━━━ SUPPLIED MATERIAL

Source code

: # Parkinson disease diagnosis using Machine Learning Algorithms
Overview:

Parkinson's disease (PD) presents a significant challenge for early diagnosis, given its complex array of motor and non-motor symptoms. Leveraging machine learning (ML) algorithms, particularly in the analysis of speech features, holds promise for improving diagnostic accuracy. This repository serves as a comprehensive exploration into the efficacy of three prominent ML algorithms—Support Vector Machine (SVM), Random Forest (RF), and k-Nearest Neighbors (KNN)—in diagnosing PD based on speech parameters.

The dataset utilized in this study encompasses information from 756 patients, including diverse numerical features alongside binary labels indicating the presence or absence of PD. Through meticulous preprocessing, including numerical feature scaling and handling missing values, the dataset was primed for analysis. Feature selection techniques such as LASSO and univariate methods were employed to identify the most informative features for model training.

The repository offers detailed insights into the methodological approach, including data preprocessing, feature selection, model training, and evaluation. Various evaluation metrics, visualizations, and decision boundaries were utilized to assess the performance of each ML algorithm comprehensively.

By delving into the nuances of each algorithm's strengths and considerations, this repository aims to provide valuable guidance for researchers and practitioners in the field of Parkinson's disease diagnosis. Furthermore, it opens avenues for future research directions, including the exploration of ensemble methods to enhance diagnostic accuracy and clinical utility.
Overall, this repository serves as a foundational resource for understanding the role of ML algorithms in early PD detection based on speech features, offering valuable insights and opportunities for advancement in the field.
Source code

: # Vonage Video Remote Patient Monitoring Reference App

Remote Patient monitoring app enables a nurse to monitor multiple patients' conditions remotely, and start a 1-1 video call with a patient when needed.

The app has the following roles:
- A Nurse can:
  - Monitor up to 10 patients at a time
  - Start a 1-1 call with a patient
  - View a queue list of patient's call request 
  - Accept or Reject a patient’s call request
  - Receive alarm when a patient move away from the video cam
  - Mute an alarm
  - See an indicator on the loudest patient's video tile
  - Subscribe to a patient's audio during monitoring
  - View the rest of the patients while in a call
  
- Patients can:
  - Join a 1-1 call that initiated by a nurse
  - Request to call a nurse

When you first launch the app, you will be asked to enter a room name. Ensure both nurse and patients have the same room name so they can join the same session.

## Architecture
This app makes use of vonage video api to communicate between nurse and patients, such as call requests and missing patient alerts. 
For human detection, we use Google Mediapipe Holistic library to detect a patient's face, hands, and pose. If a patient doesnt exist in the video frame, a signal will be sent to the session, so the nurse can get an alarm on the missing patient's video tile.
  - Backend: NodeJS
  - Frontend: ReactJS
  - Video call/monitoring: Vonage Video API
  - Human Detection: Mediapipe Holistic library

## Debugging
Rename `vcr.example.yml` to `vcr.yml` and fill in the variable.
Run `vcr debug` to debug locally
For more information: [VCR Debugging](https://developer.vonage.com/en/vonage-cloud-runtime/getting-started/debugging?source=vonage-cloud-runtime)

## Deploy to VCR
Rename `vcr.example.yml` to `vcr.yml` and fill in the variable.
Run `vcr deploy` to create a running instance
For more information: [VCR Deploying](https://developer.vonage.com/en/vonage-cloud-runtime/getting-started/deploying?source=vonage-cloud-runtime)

━━━━━━
━━━ SUPPLIED MATERIAL

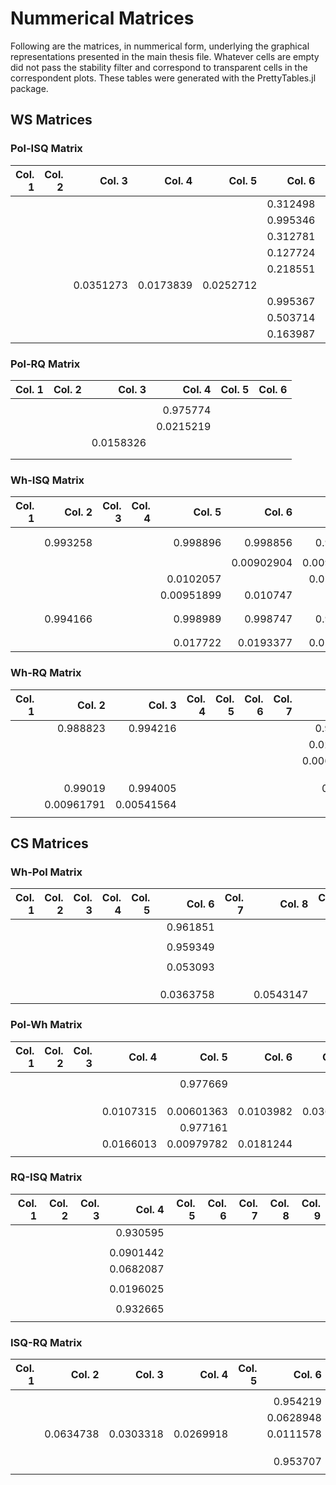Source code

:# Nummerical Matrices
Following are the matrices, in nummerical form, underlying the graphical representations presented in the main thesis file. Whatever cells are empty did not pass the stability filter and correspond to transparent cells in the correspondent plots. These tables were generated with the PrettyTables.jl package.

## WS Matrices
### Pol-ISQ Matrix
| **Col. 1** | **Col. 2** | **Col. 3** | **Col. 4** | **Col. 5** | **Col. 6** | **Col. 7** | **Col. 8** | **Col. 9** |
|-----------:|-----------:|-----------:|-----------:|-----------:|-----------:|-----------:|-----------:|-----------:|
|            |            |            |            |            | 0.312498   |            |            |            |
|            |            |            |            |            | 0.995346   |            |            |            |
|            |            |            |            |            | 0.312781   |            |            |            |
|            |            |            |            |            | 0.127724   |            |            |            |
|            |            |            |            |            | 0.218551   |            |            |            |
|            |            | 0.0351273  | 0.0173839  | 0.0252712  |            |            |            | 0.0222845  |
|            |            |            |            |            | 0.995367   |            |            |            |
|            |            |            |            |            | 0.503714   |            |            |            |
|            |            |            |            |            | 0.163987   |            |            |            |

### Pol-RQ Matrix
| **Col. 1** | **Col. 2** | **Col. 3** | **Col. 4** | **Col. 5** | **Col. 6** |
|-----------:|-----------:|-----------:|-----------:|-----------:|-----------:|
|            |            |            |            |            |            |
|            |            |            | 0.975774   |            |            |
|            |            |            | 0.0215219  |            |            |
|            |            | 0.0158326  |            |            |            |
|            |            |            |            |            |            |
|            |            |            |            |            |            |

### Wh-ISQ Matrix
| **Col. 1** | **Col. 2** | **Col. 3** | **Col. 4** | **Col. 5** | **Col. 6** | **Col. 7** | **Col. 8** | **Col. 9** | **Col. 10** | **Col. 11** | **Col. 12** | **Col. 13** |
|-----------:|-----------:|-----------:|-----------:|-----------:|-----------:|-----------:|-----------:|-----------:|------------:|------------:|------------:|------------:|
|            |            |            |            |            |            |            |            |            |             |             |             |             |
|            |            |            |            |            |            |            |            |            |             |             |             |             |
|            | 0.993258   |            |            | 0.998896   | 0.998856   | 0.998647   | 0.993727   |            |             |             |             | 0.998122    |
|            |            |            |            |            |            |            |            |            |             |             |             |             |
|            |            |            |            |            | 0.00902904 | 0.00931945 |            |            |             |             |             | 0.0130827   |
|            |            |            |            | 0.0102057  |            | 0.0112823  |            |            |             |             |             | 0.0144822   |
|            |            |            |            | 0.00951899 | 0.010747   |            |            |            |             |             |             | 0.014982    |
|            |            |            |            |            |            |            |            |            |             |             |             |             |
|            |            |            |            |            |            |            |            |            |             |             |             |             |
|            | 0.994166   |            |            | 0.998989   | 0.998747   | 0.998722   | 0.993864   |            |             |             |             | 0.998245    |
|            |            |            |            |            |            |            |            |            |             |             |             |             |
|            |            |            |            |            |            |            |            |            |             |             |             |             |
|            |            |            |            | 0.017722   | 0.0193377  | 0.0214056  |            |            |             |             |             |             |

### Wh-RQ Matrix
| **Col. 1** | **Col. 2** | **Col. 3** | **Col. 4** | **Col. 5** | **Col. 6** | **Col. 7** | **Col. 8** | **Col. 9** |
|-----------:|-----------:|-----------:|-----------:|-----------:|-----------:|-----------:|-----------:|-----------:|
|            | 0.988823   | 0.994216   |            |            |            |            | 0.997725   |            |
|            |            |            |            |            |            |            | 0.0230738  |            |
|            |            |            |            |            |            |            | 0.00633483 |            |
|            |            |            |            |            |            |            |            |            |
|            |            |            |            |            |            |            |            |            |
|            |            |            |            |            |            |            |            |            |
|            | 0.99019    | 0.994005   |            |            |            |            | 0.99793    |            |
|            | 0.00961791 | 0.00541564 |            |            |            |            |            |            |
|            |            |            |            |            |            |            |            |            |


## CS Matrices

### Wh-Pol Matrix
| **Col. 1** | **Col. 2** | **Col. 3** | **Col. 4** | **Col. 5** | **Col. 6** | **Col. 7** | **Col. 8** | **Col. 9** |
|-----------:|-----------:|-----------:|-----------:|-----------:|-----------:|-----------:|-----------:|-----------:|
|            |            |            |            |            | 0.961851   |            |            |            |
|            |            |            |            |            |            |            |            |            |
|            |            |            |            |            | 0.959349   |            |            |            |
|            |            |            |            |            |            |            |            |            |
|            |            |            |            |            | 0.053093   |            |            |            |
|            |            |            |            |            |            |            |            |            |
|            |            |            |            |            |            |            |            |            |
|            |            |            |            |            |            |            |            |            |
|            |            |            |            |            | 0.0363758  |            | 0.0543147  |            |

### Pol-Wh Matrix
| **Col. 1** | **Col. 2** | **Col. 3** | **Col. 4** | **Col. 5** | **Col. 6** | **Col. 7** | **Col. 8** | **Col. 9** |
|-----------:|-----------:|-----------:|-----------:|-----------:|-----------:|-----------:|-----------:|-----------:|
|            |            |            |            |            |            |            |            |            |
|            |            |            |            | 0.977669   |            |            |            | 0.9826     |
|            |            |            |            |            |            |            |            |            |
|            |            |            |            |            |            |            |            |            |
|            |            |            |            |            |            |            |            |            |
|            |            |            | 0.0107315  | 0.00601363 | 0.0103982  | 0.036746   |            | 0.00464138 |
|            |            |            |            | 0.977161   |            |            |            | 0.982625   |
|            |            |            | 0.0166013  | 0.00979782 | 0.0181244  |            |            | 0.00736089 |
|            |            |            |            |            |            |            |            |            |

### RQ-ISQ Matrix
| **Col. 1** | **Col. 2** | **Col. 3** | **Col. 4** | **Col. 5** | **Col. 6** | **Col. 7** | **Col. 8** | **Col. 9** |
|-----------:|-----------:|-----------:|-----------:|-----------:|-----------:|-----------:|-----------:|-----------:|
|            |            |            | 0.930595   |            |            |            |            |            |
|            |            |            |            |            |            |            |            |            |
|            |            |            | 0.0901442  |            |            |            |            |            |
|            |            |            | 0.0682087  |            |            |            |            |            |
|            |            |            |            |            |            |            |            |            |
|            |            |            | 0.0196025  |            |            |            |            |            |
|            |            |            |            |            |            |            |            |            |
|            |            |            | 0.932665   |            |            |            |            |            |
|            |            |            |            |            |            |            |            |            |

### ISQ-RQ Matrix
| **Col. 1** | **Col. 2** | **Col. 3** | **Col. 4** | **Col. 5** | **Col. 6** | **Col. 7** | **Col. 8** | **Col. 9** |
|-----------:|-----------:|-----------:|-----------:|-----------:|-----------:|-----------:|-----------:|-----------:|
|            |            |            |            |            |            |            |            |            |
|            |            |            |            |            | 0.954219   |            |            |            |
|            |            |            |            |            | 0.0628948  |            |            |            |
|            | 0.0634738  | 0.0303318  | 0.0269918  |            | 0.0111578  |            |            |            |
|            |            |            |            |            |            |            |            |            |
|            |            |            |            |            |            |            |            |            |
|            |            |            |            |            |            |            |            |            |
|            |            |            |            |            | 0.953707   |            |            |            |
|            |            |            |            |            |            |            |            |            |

━━━━━━

TASK GOAL: The line above containing "Parkinson's disease (PD)", the line containing "Monitoring Reference App", and every line between them are to be transcribed exactly; no other line is wanted.

FINISHED TASK:
Parkinson's disease (PD) presents a significant challenge for early diagnosis, given its complex array of motor and non-motor symptoms. Leveraging machine learning (ML) algorithms, particularly in the analysis of speech features, holds promise for improving diagnostic accuracy. This repository serves as a comprehensive exploration into the efficacy of three prominent ML algorithms—Support Vector Machine (SVM), Random Forest (RF), and k-Nearest Neighbors (KNN)—in diagnosing PD based on speech parameters.

The dataset utilized in this study encompasses information from 756 patients, including diverse numerical features alongside binary labels indicating the presence or absence of PD. Through meticulous preprocessing, including numerical feature scaling and handling missing values, the dataset was primed for analysis. Feature selection techniques such as LASSO and univariate methods were employed to identify the most informative features for model training.

The repository offers detailed insights into the methodological approach, including data preprocessing, feature selection, model training, and evaluation. Various evaluation metrics, visualizations, and decision boundaries were utilized to assess the performance of each ML algorithm comprehensively.

By delving into the nuances of each algorithm's strengths and considerations, this repository aims to provide valuable guidance for researchers and practitioners in the field of Parkinson's disease diagnosis. Furthermore, it opens avenues for future research directions, including the exploration of ensemble methods to enhance diagnostic accuracy and clinical utility.
Overall, this repository serves as a foundational resource for understanding the role of ML algorithms in early PD detection based on speech features, offering valuable insights and opportunities for advancement in the field.
Source code

: # Vonage Video Remote Patient Monitoring Reference App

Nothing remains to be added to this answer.